• **Work to be completed**
Below this line is the material. Write out only its lines from the one containing "Variable | Purpose |" through the one containing "Space-separated device list", both kept, exactly.

• **Data extract**

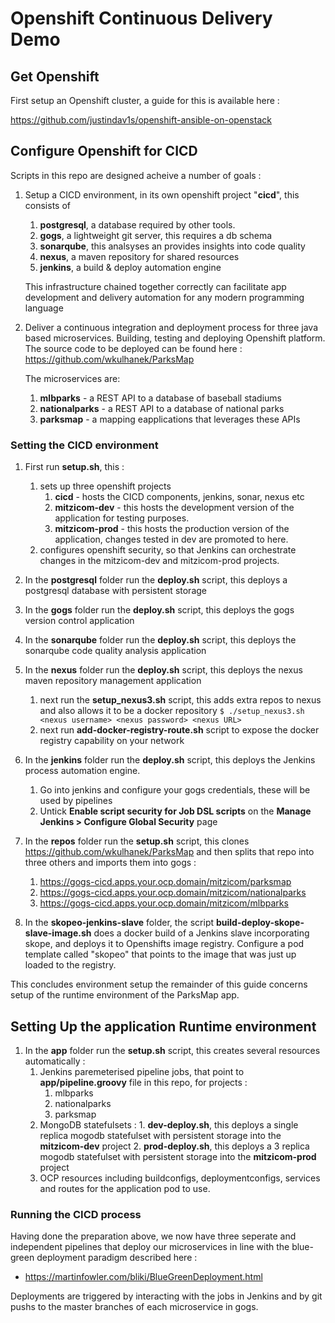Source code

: # Openshift Continuous Delivery Demo

## Get Openshift

First setup an Openshift cluster, a guide for this is available here :

https://github.com/justindav1s/openshift-ansible-on-openstack

## Configure Openshift for CICD

Scripts in this repo are designed acheive a number of goals :

1. Setup a CICD environment, in its own openshift project "**cicd**", this consists of
    1. **postgresql**, a database required by other tools.
    2. **gogs**, a lightweight git server, this requires a db schema
    3. **sonarqube**, this analsyses an provides insights into code quality
    4. **nexus**, a maven repository for shared resources
    5. **jenkins**, a build & deploy automation engine

    This infrastructure chained together correctly can facilitate app development and delivery automation for any modern programming language
 
2. Deliver a continuous integration and deployment process for three java based microservices. Building, testing and deploying Openshift platform. The source code to be deployed can be found here :
https://github.com/wkulhanek/ParksMap

    The microservices are:
    1. **mlbparks** - a REST API to a database of baseball stadiums
    2. **nationalparks** - a REST API to a database of national parks
    3. **parksmap** - a mapping eapplications that leverages these APIs

### Setting the CICD environment

1. First run **setup.sh**, this :
    1. sets up three openshift projects
        1. **cicd** - hosts the CICD components, jenkins, sonar, nexus etc
        2. **mitzicom-dev** - this hosts the development version of the application for testing purposes.
        3. **mitzicom-prod** - this hosts the production version of the application, changes tested in dev are promoted to here.
     2. configures openshift security, so that Jenkins can orchestrate changes in the mitzicom-dev and mitzicom-prod projects.
     
2. In the **postgresql** folder run the **deploy.sh** script, this deploys a postgresql database with persistent storage
3. In the **gogs** folder run the **deploy.sh** script, this deploys the gogs version control application
4. In the **sonarqube** folder run the **deploy.sh** script, this deploys the sonarqube code quality analysis application    
5. In the **nexus** folder run the **deploy.sh** script, this deploys the nexus maven repository management application
    1. next run the **setup_nexus3.sh** script, this adds extra repos to nexus and also allows it to be a docker repository
        ``$ ./setup_nexus3.sh <nexus username> <nexus password> <nexus URL>``
    2. next run **add-docker-registry-route.sh** script to expose the docker registry capability on your network        
6. In the **jenkins** folder run the **deploy.sh** script, this deploys the Jenkins process automation engine.
    1. Go into jenkins and configure your gogs credentials, these will be used by pipelines
    2. Untick **Enable script security for Job DSL scripts** on the **Manage Jenkins > Configure Global Security** page
7. In the **repos** folder run the **setup.sh** script, this clones https://github.com/wkulhanek/ParksMap and then splits that repo into three others and imports them into gogs :
    1. https://gogs-cicd.apps.your.ocp.domain/mitzicom/parksmap    
    2. https://gogs-cicd.apps.your.ocp.domain/mitzicom/nationalparks
    3. https://gogs-cicd.apps.your.ocp.domain/mitzicom/mlbparks
8. In the **skopeo-jenkins-slave** folder, the script **build-deploy-skope-slave-image.sh** does a docker build of a Jenkins slave incorporating skope, and deploys it to Openshifts image registry. Configure a pod template called "skopeo" that points to the image that was just up loaded to the registry.

This concludes environment setup the remainder of this guide concerns setup of the runtime environment of the ParksMap app.

## Setting Up the application Runtime environment  
    
1. In the **app** folder run the **setup.sh** script, this creates  several resources automatically :
    1. Jenkins paremeterised pipeline jobs, that point to **app/pipeline.groovy** file in this repo, for projects :
        1. mlbparks
        2. nationalparks
        3. parksmap
    2. MongoDB statefulsets :
            1. **dev-deploy.sh**, this deploys a single replica mogodb statefulset with persistent storage into the **mitzicom-dev** project
            2. **prod-deploy.sh**, this deploys a 3 replica mogodb statefulset with persistent storage into the **mitzicom-prod** project     
    3. OCP resources including buildconfigs, deploymentconfigs, services and routes for the application pod to use.
    
    
### Running the CICD process

Having done the preparation above, we now have three seperate and independent pipelines that deploy our microservices in line with the blue-green deployment paradigm described here :
  - https://martinfowler.com/bliki/BlueGreenDeployment.html
  
Deployments are triggered by interacting with the jobs in Jenkins and by git pushs to the master branches of each microservice in gogs. 
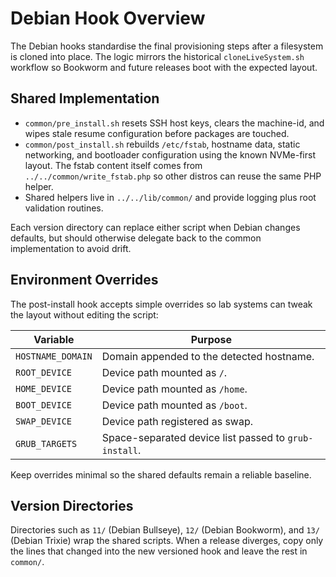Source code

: # Debian Hook Overview

The Debian hooks standardise the final provisioning steps after a filesystem is
cloned into place. The logic mirrors the historical `cloneLiveSystem.sh`
workflow so Bookworm and future releases boot with the expected layout.

## Shared Implementation

- `common/pre_install.sh` resets SSH host keys, clears the machine-id, and wipes
  stale resume configuration before packages are touched.
- `common/post_install.sh` rebuilds `/etc/fstab`, hostname data, static
  networking, and bootloader configuration using the known NVMe-first layout.
  The fstab content itself comes from `../../common/write_fstab.php` so other
  distros can reuse the same PHP helper.
- Shared helpers live in `../../lib/common/` and provide logging plus root
  validation routines.

Each version directory can replace either script when Debian changes defaults,
but should otherwise delegate back to the common implementation to avoid drift.

## Environment Overrides

The post-install hook accepts simple overrides so lab systems can tweak the
layout without editing the script:

| Variable | Purpose |
| --- | --- |
| `HOSTNAME_DOMAIN` | Domain appended to the detected hostname. |
| `ROOT_DEVICE` | Device path mounted as `/`. |
| `HOME_DEVICE` | Device path mounted as `/home`. |
| `BOOT_DEVICE` | Device path mounted as `/boot`. |
| `SWAP_DEVICE` | Device path registered as swap. |
| `GRUB_TARGETS` | Space-separated device list passed to `grub-install`. |

Keep overrides minimal so the shared defaults remain a reliable baseline.

## Version Directories

Directories such as `11/` (Debian Bullseye), `12/` (Debian Bookworm), and
`13/` (Debian Trixie) wrap the shared scripts. When a release diverges, copy
only the lines that changed into the new versioned hook and leave the rest in
`common/`.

• **Task solution**
| Variable | Purpose |
| --- | --- |
| `HOSTNAME_DOMAIN` | Domain appended to the detected hostname. |
| `ROOT_DEVICE` | Device path mounted as `/`. |
| `HOME_DEVICE` | Device path mounted as `/home`. |
| `BOOT_DEVICE` | Device path mounted as `/boot`. |
| `SWAP_DEVICE` | Device path registered as swap. |
| `GRUB_TARGETS` | Space-separated device list passed to `grub-install`. |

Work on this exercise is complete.